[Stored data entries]
○ ○ ○ ○ ○ ○ ○

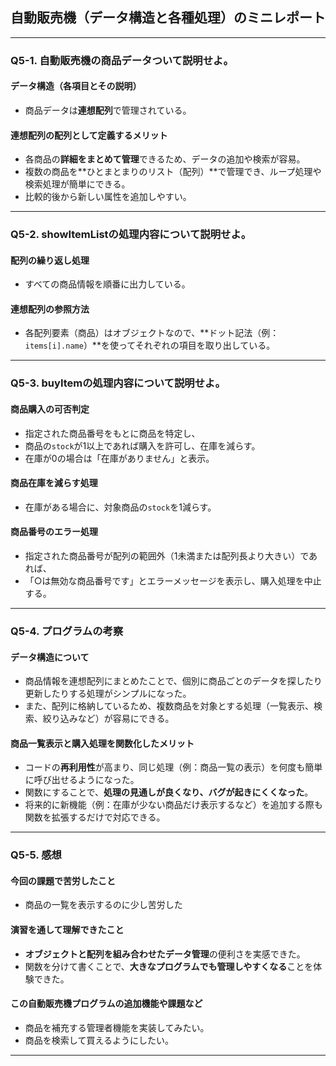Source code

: ## 自動販売機（データ構造と各種処理）のミニレポート

---

### Q5-1. 自動販売機の商品データついて説明せよ。

#### データ構造（各項目とその説明）
- 商品データは**連想配列**で管理されている。

#### 連想配列の配列として定義するメリット
- 各商品の**詳細をまとめて管理**できるため、データの追加や検索が容易。
- 複数の商品を**ひとまとまりのリスト（配列）**で管理でき、ループ処理や検索処理が簡単にできる。
- 比較的後から新しい属性を追加しやすい。

---

### Q5-2. showItemListの処理内容について説明せよ。

#### 配列の繰り返し処理
- すべての商品情報を順番に出力している。

#### 連想配列の参照方法
- 各配列要素（商品）はオブジェクトなので、**ドット記法（例：`items[i].name`）**を使ってそれぞれの項目を取り出している。

---

### Q5-3. buyItemの処理内容について説明せよ。

#### 商品購入の可否判定
- 指定された商品番号をもとに商品を特定し、
- 商品の`stock`が1以上であれば購入を許可し、在庫を減らす。
- 在庫が0の場合は「在庫がありません」と表示。

#### 商品在庫を減らす処理
- 在庫がある場合に、対象商品の`stock`を1減らす。

#### 商品番号のエラー処理
- 指定された商品番号が配列の範囲外（1未満または配列長より大きい）であれば、
- 「○は無効な商品番号です」とエラーメッセージを表示し、購入処理を中止する。

---

### Q5-4. プログラムの考察

#### データ構造について
- 商品情報を連想配列にまとめたことで、個別に商品ごとのデータを探したり更新したりする処理がシンプルになった。
- また、配列に格納しているため、複数商品を対象とする処理（一覧表示、検索、絞り込みなど）が容易にできる。

#### 商品一覧表示と購入処理を関数化したメリット
- コードの**再利用性**が高まり、同じ処理（例：商品一覧の表示）を何度も簡単に呼び出せるようになった。
- 関数にすることで、**処理の見通しが良くなり、バグが起きにくくなった**。
- 将来的に新機能（例：在庫が少ない商品だけ表示するなど）を追加する際も関数を拡張するだけで対応できる。

---

### Q5-5. 感想

#### 今回の課題で苦労したこと
- 商品の一覧を表示するのに少し苦労した

#### 演習を通して理解できたこと
- **オブジェクトと配列を組み合わせたデータ管理**の便利さを実感できた。
- 関数を分けて書くことで、**大きなプログラムでも管理しやすくなる**ことを体験できた。

#### この自動販売機プログラムの追加機能や課題など
- 商品を補充する管理者機能を実装してみたい。
- 商品を検索して買えるようにしたい。

---
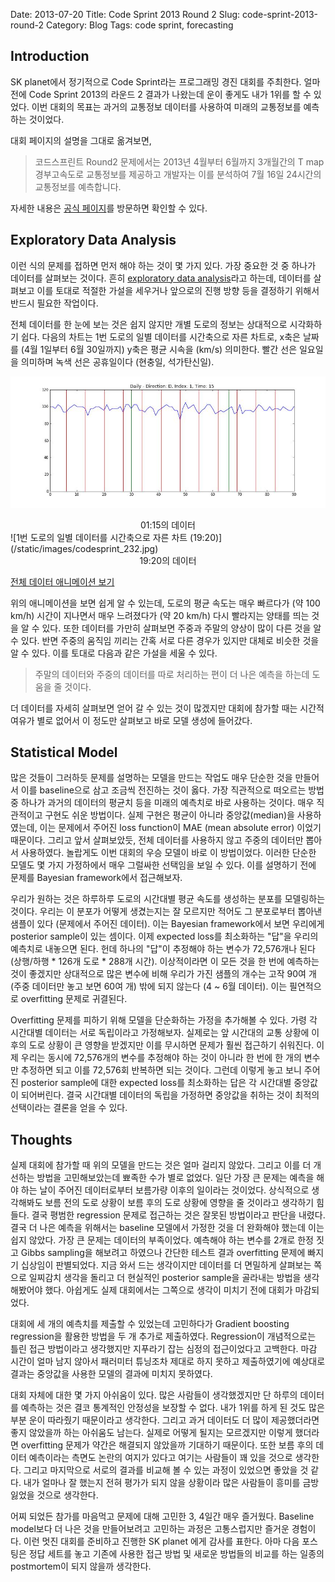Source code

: Date: 2013-07-20
Title: Code Sprint 2013 Round 2
Slug: code-sprint-2013-round-2
Category: Blog
Tags: code sprint, forecasting


## Introduction

SK planet에서 정기적으로 Code Sprint라는 프로그래밍 경진 대회를 주최한다. 얼마 전에 Code Sprint 2013의 라운드 2 결과가 나왔는데 운이 좋게도 내가 1위를 할 수 있었다. 이번 대회의 목표는 과거의 교통정보 데이터를 사용하여 미래의 교통정보를 예측하는 것이었다.

대회 페이지의 설명을 그대로 옮겨보면, 
> 코드스프린트 Round2 문제에서는 2013년 4월부터 6월까지 3개월간의 T map 경부고속도로 교통정보를 제공하고 개발자는 이를 분석하여 7월 16일 24시간의 교통정보를 예측합니다.

자세한 내용은 [공식 페이지](http://codesprint.skplanet.com/2013/intro/round_02.htm)를 방문하면 확인할 수 있다.

## Exploratory Data Analysis

이런 식의 문제를 접하면 먼저 해야 하는 것이 몇 가지 있다. 가장 중요한 것 중 하나가 데이터를 살펴보는 것이다. 흔히 [exploratory data analysis](http://en.wikipedia.org/wiki/Exploratory_data_analysis)라고 하는데, 데이터를 살펴보고 이를 토대로 적절한 가설을 세우거나 앞으로의 진행 방향 등을 결정하기 위해서 반드시 필요한 작업이다.

전체 데이터를 한 눈에 보는 것은 쉽지 않지만 개별 도로의 정보는 상대적으로 시각화하기 쉽다. 다음의 차트는 1번 도로의 일별 데이터를 시간축으로 자른 차트로, x축은 날짜를 (4월 1일부터 6월 30일까지) y축은 평균 시속을 (km/s) 의미한다. 빨간 선은 일요일을 의미하며 녹색 선은 공휴일이다 (현충일, 석가탄신일).

![1번 도로의 일별 데이터를 시간축으로 자른 차트 (01:15)](/static/images/codesprint_015.jpg)
<center>
01:15의 데이터
</center>
![1번 도로의 일별 데이터를 시간축으로 자른 차트 (19:20)](/static/images/codesprint_232.jpg)
<center>
19:20의 데이터
</center>

[전체 데이터 애니메이션 보기](/static/images/codesprint_001.gif)

위의 애니메이션을 보면 쉽게 알 수 있는데, 도로의 평균 속도는 매우 빠르다가 (약 100 km/h) 시간이 지나면서 매우 느려졌다가 (약 20 km/h) 다시 빨라지는 양태를 띄는 것을 알 수 있다. 또한 데이터를 가만히 살펴보면 주중과 주말의 양상이 많이 다른 것을 알 수 있다. 반면 주중의 움직임 끼리는 간혹 서로 다른 경우가 있지만 대체로 비슷한 것을 알 수 있다. 이를 토대로 다음과 같은 가설을 세울 수 있다.

> 주말의 데이터와 주중의 데이터를 따로 처리하는 편이 더 나은 예측을 하는데 도움을 줄 것이다.

더 데이터를 자세히 살펴보면 얻어 갈 수 있는 것이 많겠지만 대회에 참가할 때는 시간적 여유가 별로 없어서 이 정도만 살펴보고 바로 모델 생성에 들어갔다.

## Statistical Model

많은 것들이 그러하듯 문제를 설명하는 모델을 만드는 작업도 매우 단순한 것을 만들어서 이를 baseline으로 삼고 조금씩 전진하는 것이 옳다. 가장 직관적으로 떠오르는 방법 중 하나가 과거의 데이터의 평균치 등을 미래의 예측치로 바로 사용하는 것이다. 매우 직관적이고 구현도 쉬운 방법이다. 실제 구현은 평균이 아니라 중앙값(median)을 사용하였는데, 이는 문제에서 주어진 loss function이 MAE (mean absolute error) 이었기 때문이다. 그리고 앞서 살펴보았듯, 전체 데이터를 사용하지 않고 주중의 데이터만 뽑아서 사용하였다. 놀랍게도 이번 대회의 우승 모델이 바로 이 방법이었다. 이러한 단순한 모델도 몇 가지 가정하에서 매우 그럴싸한 선택임을 보일 수 있다. 이를 설명하기 전에 문제를 Bayesian framework에서 접근해보자.

우리가 원하는 것은 하루하루 도로의 시간대별 평균 속도를 생성하는 분포를 모델링하는 것이다. 우리는 이 분포가 어떻게 생겼는지는 잘 모르지만 적어도 그 분포로부터 뽑아낸 샘플이 있다 (문제에서 주어진 데이터). 이는 Bayesian framework에서 보면 우리에게 posterior sample이 있는 셈이다. 이제 expected loss를 최소화하는 "답"을 우리의 예측치로 내놓으면 된다. 헌데 하나의 "답"이 추정해야 하는 변수가 72,576개나 된다 (상행/하행 * 126개 도로 * 288개 시간). 이상적이라면 이 모든 것을 한 번에 예측하는 것이 좋겠지만 상대적으로 많은 변수에 비해 우리가 가진 샘플의 개수는 고작 90여 개 (주중 데이터만 놓고 보면 60여 개) 밖에 되지 않는다 (4 ~ 6월 데이터). 이는 필연적으로 overfitting 문제로 귀결된다. 

Overfitting 문제를 피하기 위해 모델을 단순화하는 가정을 추가해볼 수 있다. 가령 각 시간대별 데이터는 서로 독립이라고 가정해보자. 실제로는 앞 시간대의 교통 상황에 이후의 도로 상황이 큰 영향을 받겠지만 이를 무시하면 문제가 훨씬 접근하기 쉬워진다. 이제 우리는 동시에 72,576개의 변수를 추정해야 하는 것이 아니라 한 번에 한 개의 변수만 추정하면 되고 이를 72,576회 반복하면 되는 것이다. 그런데 이렇게 놓고 보니 주어진 posterior sample에 대한 expected loss를 최소화하는 답은 각 시간대별 중앙값이 되어버린다. 결국 시간대별 데이터의 독립을 가정하면 중앙값을 취하는 것이 최적의 선택이라는 결론을 얻을 수 있다.

## Thoughts

실제 대회에 참가할 때 위의 모델을 만드는 것은 얼마 걸리지 않았다. 그리고 이를 더 개선하는 방법을 고민해보았는데 뾰족한 수가 별로 없었다. 일단 가장 큰 문제는 예측을 해야 하는 날이 주어진 데이터로부터 보름가량 이후의 일이라는 것이었다. 상식적으로 생각해봐도 보름 전의 도로 상황이 보름 후의 도로 상황에 영향을 줄 것이라고 생각하기 힘들다. 결국 평범한 regression 문제로 접근하는 것은 잘못된 방법이라고 판단을 내렸다. 결국 더 나은 예측을 위해서는 baseline 모델에서 가정한 것을 더 완화해야 했는데 이는 쉽지 않았다. 가장 큰 문제는 데이터의 부족이었다. 예측해야 하는 변수를 2개로 한정 짓고 Gibbs sampling을 해보려고 하였으나 간단한 테스트 결과 overfitting 문제에 빠지기 십상임이 판별되었다. 지금 와서 드는 생각이지만 데이터를 더 면밀하게 살펴보는 쪽으로 일찌감치 생각을 돌리고 더 현실적인 posterior sample을 골라내는 방법을 생각해봤어야 했다. 아쉽게도 실제 대회에서는 그쪽으로 생각이 미치기 전에 대회가 마감되었다. 

대회에 세 개의 예측치를 제출할 수 있었는데 고민하다가 Gradient boosting regression을 활용한 방법을 두 개 추가로 제출하였다. Regression이 개념적으로는 틀린 접근 방법이라고 생각했지만 지푸라기 잡는 심정의 접근이었다고 고백한다. 마감 시간이 얼마 남지 않아서 패러미터 튜닝조차 제대로 하지 못하고 제출하였기에 예상대로 결과는 중앙값을 사용한 모델의 결과에 미치지 못하였다.

대회 자체에 대한 몇 가지 아쉬움이 있다. 많은 사람들이 생각했겠지만 단 하루의 데이터를 예측하는 것은 결코 통계적인 안정성을 보장할 수 없다. 내가 1위를 하게 된 것도 많은 부분 운이 따라줬기 때문이라고 생각한다. 그리고 과거 데이터도 더 많이 제공했더라면 좋지 않았을까 하는 아쉬움도 남는다. 실제로 어떻게 될지는 모르겠지만 이렇게 했더라면 overfitting 문제가 약간은 해결되지 않았을까 기대하기 때문이다. 또한 보름 후의 데이터 예측이라는 측면도 논란의 여지가 있다고 여기는 사람들이 꽤 있을 것으로 생각한다. 그리고 마지막으로 서로의 결과를 비교해 볼 수 있는 과정이 있었으면 좋았을 것 같다. 내가 얼마나 잘 했는지 전혀 평가가 되지 않을 상황이라 많은 사람들이 흥미를 금방 잃었을 것으로 생각한다.

어찌 되었든 참가를 마음먹고 문제에 대해 고민한 3, 4일간 매우 즐거웠다. Baseline model보다 더 나은 것을 만들어보려고 고민하는 과정은 고통스럽지만 즐거운 경험이다. 이런 멋진 대회를 준비하고 진행한 SK planet 에게 감사를 표한다. 아마 다음 포스팅은 정답 세트를 놓고 기존에 사용한 접근 방법 및 새로운 방법들의 비교를 하는 일종의 postmortem이 되지 않을까 생각한다.



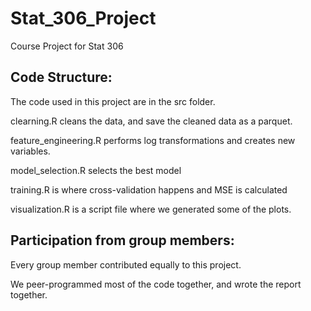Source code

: # Stat_306_Project
 Course Project for Stat 306

## Code Structure:
The code used in this project are in the src folder.

clearning.R cleans the data, and save the cleaned data as a parquet.

feature_engineering.R performs log transformations and creates new variables.

model_selection.R selects the best model

training.R is where cross-validation happens and MSE is calculated

visualization.R is a script file where we generated some of the plots. 

## Participation from group members:

Every group member contributed equally to this project. 

We peer-programmed most of the code together, and wrote the report together. 

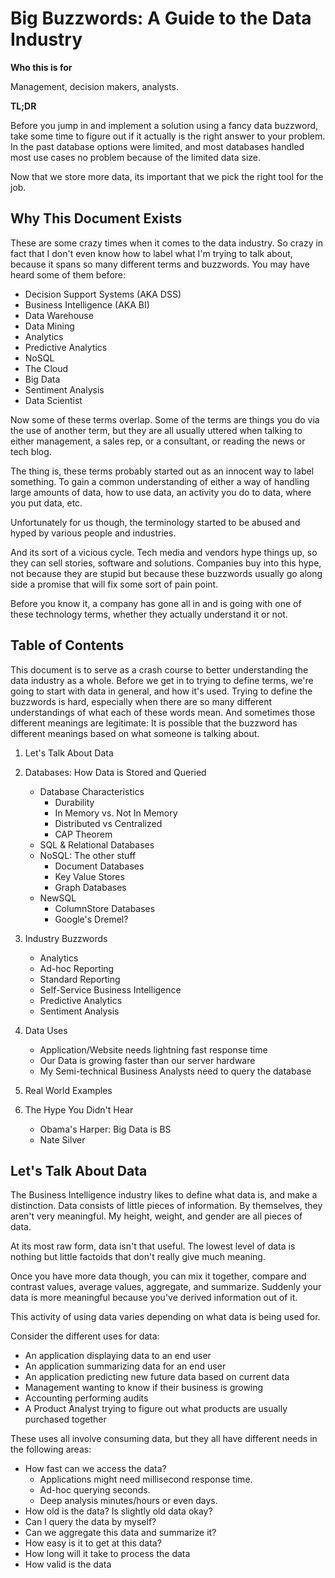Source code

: # Big Buzzwords: A Guide to the Data Industry

**Who this is for**

Management, decision makers, analysts.

**TL;DR**

Before you jump in and implement a solution using a fancy data buzzword, take some time to figure out if it actually is the right answer to your problem. In the past database options were limited, and most databases handled most use cases no problem because of the limited data size. 

Now that we store more data, its important that we pick the right tool for the job.



## Why This Document Exists

These are some crazy times when it comes to the data industry. So crazy in fact that I don't even know how to label what I'm trying to talk about, because it spans so many different terms and buzzwords. You may have heard some of them before: 

- Decision Support Systems (AKA DSS)
- Business Intelligence (AKA BI)
- Data Warehouse
- Data Mining
- Analytics
- Predictive Analytics
- NoSQL 
- The Cloud
- Big Data
- Sentiment Analysis
- Data Scientist

Now some of these terms overlap. Some of the terms are things you do via the use of another term, but they are all usually uttered when talking to either management, a sales rep, or a consultant, or reading the news or tech blog.

The thing is, these terms probably started out as an innocent way to label something. To gain a common understanding of either a way of handling large amounts of data, how to use data, an activity you do to data, where you put data, etc.

Unfortunately for us though, the terminology started to be abused and hyped by various people and industries.

And its sort of a vicious cycle. Tech media and vendors hype things up, so they can sell stories, software and solutions. Companies buy into this hype, not because they are stupid but because these buzzwords usually go along side a promise that <insert-technology-here> will fix some sort of pain point.

Before you know it, a company has gone all in and is going with one of these technology terms, whether they actually understand it or not. 

##  Table of Contents

This document is to serve as a crash course to better understanding the data industry as a whole. Before we get in to trying to define terms, we're going to start with data in general, and how it's used. Trying to define the buzzwords is hard, especially when there are so many different understandings of what each of these words mean. And sometimes those different meanings are legitimate: It is possible that the buzzword has different meanings based on what someone is talking about.

1. Let's Talk About Data

2. Databases: How Data is Stored and Queried
    - Database Characteristics
        - Durability
        - In Memory vs. Not In Memory
        - Distributed vs Centralized 
        - CAP Theorem
    - SQL & Relational Databases
	- NoSQL: The other stuff
		- Document Databases
		- Key Value Stores
        - Graph Databases
    - NewSQL
    	- ColumnStore Databases
        - Google's Dremel?

3. Industry Buzzwords
	- Analytics
	- Ad-hoc Reporting
	- Standard Reporting
	- Self-Service Business Intelligence
	- Predictive Analytics
	- Sentiment Analysis 

4. Data Uses
	- Application/Website needs lightning fast response time
    - Our Data is growing faster than our server hardware
    - My Semi-technical Business Analysts need to query the database
    
5. Real World Examples

6. The Hype You Didn't Hear
	- Obama's Harper: Big Data is BS
    - Nate Silver
	

## Let's Talk About Data

The Business Intelligence industry likes to define what data is, and make a distinction. Data consists of little pieces of information. By themselves, they aren't very meaningful. My height, weight, and gender are all pieces of data. 

At its most raw form, data isn't that useful. The lowest level of data is nothing but little factoids that don't really give much meaning. 

Once you have more data though, you can mix it together, compare and contrast values, average values, aggregate, and summarize. Suddenly your data is more meaningful because you've derived information out of it. 

This activity of using data varies depending on what data is being used for. 

Consider the different uses for data:

- An application displaying data to an end user
- An application summarizing data for an end user
- An application predicting new future data based on current data
- Management wanting to know if their business is growing
- Accounting performing audits
- A Product Analyst trying to figure out what products are usually purchased together

These uses all involve consuming data, but they all have different needs in the following areas:

- How fast can we access the data? 
	- Applications might need millisecond response time. 
	- Ad-hoc querying seconds. 
	- Deep analysis minutes/hours or even days.
- How old is the data? Is slightly old data okay?
- Can I query the data by myself?
- Can we aggregate this data and summarize it? 
- How easy is it to get at this data?
- How long will it take to process the data
- How valid is the data 


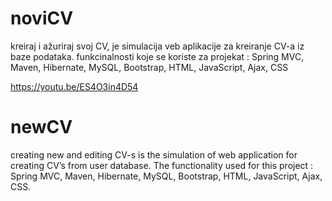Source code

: # noviCV

kreiraj i ažuriraj svoj CV,
je simulacija veb aplikacije za kreiranje CV-a iz baze podataka. funkcinalnosti koje se koriste za projekat : Spring MVC, Maven, Hibernate, MySQL, Bootstrap, HTML, JavaScript, Ajax, CSS

https://youtu.be/ES4O3in4D54

# newCV

creating new and editing CV-s
is the simulation of web application for creating CV’s from user database. The functionality used for this project : Spring MVC, Maven, Hibernate, MySQL, Bootstrap, HTML, JavaScript, Ajax, CSS.

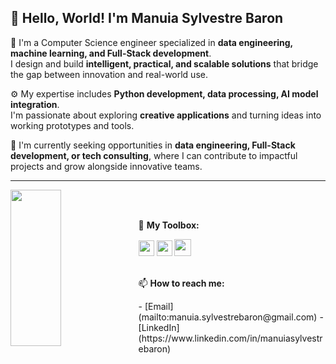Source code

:## 👋 Hello, World! I'm Manuia Sylvestre Baron

💼 I'm a Computer Science engineer specialized in **data engineering, machine learning, and Full-Stack development**.  
I design and build **intelligent, practical, and scalable solutions** that bridge the gap between innovation and real-world use.

⚙️ My expertise includes **Python development, data processing, AI model integration**.  
I'm passionate about exploring **creative applications** and turning ideas into working prototypes and tools.

🚀 I'm currently seeking opportunities in **data engineering, Full-Stack development, or tech consulting**, where I can contribute to impactful projects and grow alongside innovative teams.

---
<head>
    <link rel="stylesheet" href="https://cdn.jsdelivr.net/gh/devicons/devicon@v2.15.1/devicon.min.css">
</head>
<body>
    <div display='inline-block' margin-bottom = '0'>
        <img height='250em' align='left' width = '40%' margin-bottom = 0px src='https://github-readme-stats.vercel.app/api?username=manuiasylb&theme=graywhite&show_icons=true'></img>
       <!-- <img height='200em' width = '40%' margin-top = 0px src='https://github-readme-stats.vercel.app/api/top-langs/?username=lgdutras&theme=graywhite&show_icons=true'><br> -->
    </div>    </br></br>
    <div display='inline-block' margin-top = '0'>    
    <p> 🧰 <b>My Toolbox:</b> </p>
        <img id='PythonICO' witdh = '10%' height = '25em' display='inline' src="https://img.shields.io/badge/Python-14354C?style=for-the-badge&logo=python&logoColor=white"/>
        <img id='dockerICO' witdh = '10%' height = '25em' display='inline' src="https://img.shields.io/badge/Docker-0DB7ED?style=for-the-badge&logo=Docker&logoColor=white"/>
        <img id='MySQLICO' witdh = '50%' height = '27em' display='inline' src="https://img.shields.io/badge/MySQL-005C84?style=for-the-badge&logo=mysql&logoColor=white">
    </div>
    <div display='inline-block' margin-top = '0'></br>
    <p> 📫 <b>How to reach me:</b> </p>
    - [Email](mailto:manuia.sylvestrebaron@gmail.com)
    - [LinkedIn](https://www.linkedin.com/in/manuiasylvestrebaron)
    </div>
</body>

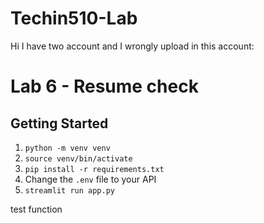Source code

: # Techin510-Lab

Hi I have two account and I wrongly upload in this account:
# Lab 6 - Resume check

## Getting Started

1. `python -m venv venv`
1. `source venv/bin/activate`
1. `pip install -r requirements.txt`
1. Change the `.env` file to your API
1. `streamlit run app.py`

test function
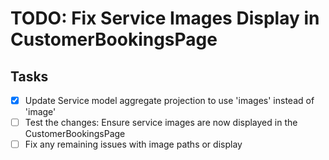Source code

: # TODO: Fix Service Images Display in CustomerBookingsPage

## Tasks
- [x] Update Service model aggregate projection to use 'images' instead of 'image'
- [ ] Test the changes: Ensure service images are now displayed in the CustomerBookingsPage
- [ ] Fix any remaining issues with image paths or display
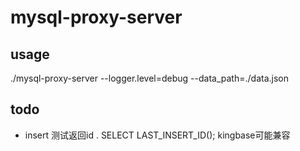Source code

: 
# mysql-proxy-server

## usage

./mysql-proxy-server --logger.level=debug --data_path=./data.json

## todo

- insert 测试返回id . SELECT LAST_INSERT_ID(); kingbase可能兼容
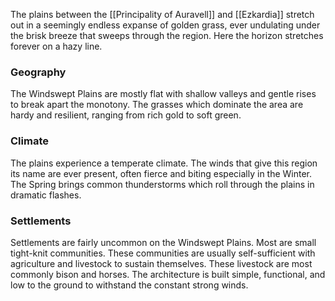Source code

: The plains between the [[Principality of Auravell]] and [[Ezkardia]] stretch out in a seemingly endless expanse of golden grass, ever undulating under the brisk breeze that sweeps through the region. Here the horizon stretches forever on a hazy line.

### Geography
The Windswept Plains are mostly flat with shallow valleys and gentle rises to break apart the monotony. The grasses which dominate the area are hardy and resilient, ranging from rich gold to soft green.

### Climate
The plains experience a temperate climate. The winds that give this region its name are ever present, often fierce and biting especially in the Winter. The Spring brings common thunderstorms which roll through the plains in dramatic flashes.

### Settlements
Settlements are fairly uncommon on the Windswept Plains. Most are small tight-knit communities. These communities are usually self-sufficient with agriculture and livestock to sustain themselves. These livestock are most commonly bison and horses. The architecture is built simple, functional, and low to the ground to withstand the constant strong winds.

○ ○ ○ ○ ○ ○ ○

■ To do ■
Which lines hold the word "witdh"? Copy each of them from the records.

■ Written response ■
        <img id='PythonICO' witdh = '10%' height = '25em' display='inline' src="https://img.shields.io/badge/Python-14354C?style=for-the-badge&logo=python&logoColor=white"/>
        <img id='dockerICO' witdh = '10%' height = '25em' display='inline' src="https://img.shields.io/badge/Docker-0DB7ED?style=for-the-badge&logo=Docker&logoColor=white"/>
        <img id='MySQLICO' witdh = '50%' height = '27em' display='inline' src="https://img.shields.io/badge/MySQL-005C84?style=for-the-badge&logo=mysql&logoColor=white">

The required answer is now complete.